I try to run
nvidia-smi from the shell on a Ubuntu 14.04.4 LTS x64 machine, but it hangs indefinitely: what could be the issue?
Below are some more information is needed:
It used to work but stopped working at some point.
Rebooting doesn’t fix the issue.
I had installed the Nvidia drivers with the following:
wget http://developer.download.nvidia.com/compute/cuda/7.5/Prod/local_installers/cuda-repo-ubuntu1404-7-5-local_7.5-18_amd64.deb # Got the link at https://developer.nvidia.com/cuda-downloads
sudo dpkg -i cuda-repo-ubuntu1404-7-5-local_7.5-18_amd64.deb
sudo apt-get update
sudo apt-get install cuda
- My computer has 4 Titan X GPUs attached to it, I can still see them with
sudo lshw -C display.
I’ve got the same issue on a ubuntu14.04 machine with 4 m60 gpus, cuda installed using cuda_7.5.18_linux.run and cudnn installed with cudnn-7.0-linux-x64-v4.0-prod.tgz which iiuc is compatible with cuda 7.5. (I need cudnn4 and not 5 due to some slightly-stale code).

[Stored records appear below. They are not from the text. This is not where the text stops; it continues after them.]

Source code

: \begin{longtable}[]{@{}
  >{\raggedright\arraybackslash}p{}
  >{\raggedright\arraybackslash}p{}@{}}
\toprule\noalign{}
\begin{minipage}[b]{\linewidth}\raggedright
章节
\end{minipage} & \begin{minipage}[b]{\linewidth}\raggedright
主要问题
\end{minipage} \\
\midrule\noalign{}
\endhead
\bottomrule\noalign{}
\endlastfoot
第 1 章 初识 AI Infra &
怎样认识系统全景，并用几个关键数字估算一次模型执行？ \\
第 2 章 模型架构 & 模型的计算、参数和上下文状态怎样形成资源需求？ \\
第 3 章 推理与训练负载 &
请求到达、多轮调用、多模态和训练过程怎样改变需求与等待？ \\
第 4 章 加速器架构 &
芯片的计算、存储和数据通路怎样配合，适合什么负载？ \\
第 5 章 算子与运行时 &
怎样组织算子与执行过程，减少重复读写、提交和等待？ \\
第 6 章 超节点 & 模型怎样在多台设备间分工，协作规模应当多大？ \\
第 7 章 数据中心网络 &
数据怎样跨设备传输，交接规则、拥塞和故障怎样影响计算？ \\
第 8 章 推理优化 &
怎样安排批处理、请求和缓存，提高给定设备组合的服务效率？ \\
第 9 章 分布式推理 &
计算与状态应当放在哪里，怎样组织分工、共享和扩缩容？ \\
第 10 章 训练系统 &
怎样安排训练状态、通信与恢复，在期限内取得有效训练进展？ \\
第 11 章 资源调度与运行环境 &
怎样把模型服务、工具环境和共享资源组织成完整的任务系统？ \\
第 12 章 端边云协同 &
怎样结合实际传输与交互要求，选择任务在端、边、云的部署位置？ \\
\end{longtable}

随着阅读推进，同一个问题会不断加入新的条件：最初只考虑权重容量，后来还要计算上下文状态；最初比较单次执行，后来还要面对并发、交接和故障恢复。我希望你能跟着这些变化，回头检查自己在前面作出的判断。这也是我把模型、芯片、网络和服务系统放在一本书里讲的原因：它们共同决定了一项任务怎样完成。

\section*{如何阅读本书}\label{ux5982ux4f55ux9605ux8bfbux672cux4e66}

nvidia-smi which is my main ‘what’s going on with the gpus tool’ hangs indefinitely on this machine (not on any others, which all have 4 k80 gpus.)
Franck, Jery, I noticed both of you have 4 GPUs on your system. Is this one a single-CPU machine? I read somewhere that it may be due to hardware interrupt issues. Something about the first core on a CPU having to handle all hardware interrupts, and it can cause issues if the interrupt handler runs too slow.
So I’m wondering if 4 GPUs is too much for the CPU’s interrupt handler. I’m experiencing the same issue on a dual-Xeon machine with 8 GPUs (4 GPUs per Xeon processor).
I’ve tried forcing persistence to “on”, which sped up nvidia-smi drastically (it used to take 5 seconds to gather all GPU data, but now it’s instant). However, nvidia-smi just hung on me right now, after calling it while 6 GPUs were running.
Are you guys still having this issue? I’m debating removing 2 GPUs so each CPU only has to query 3 GPUs, but that would be disappointing.
I am experiencing the same issue. I too, have 4 GPUs with one CPU. The workstation went well when using 2 GPUs. The hangs happended when using 3 or 4 GPUs.
Except for the “interruption”, I am also guessing the temperature problem. Since 4 reference GPUs generate more heat when there isn’t a water-cooling fan.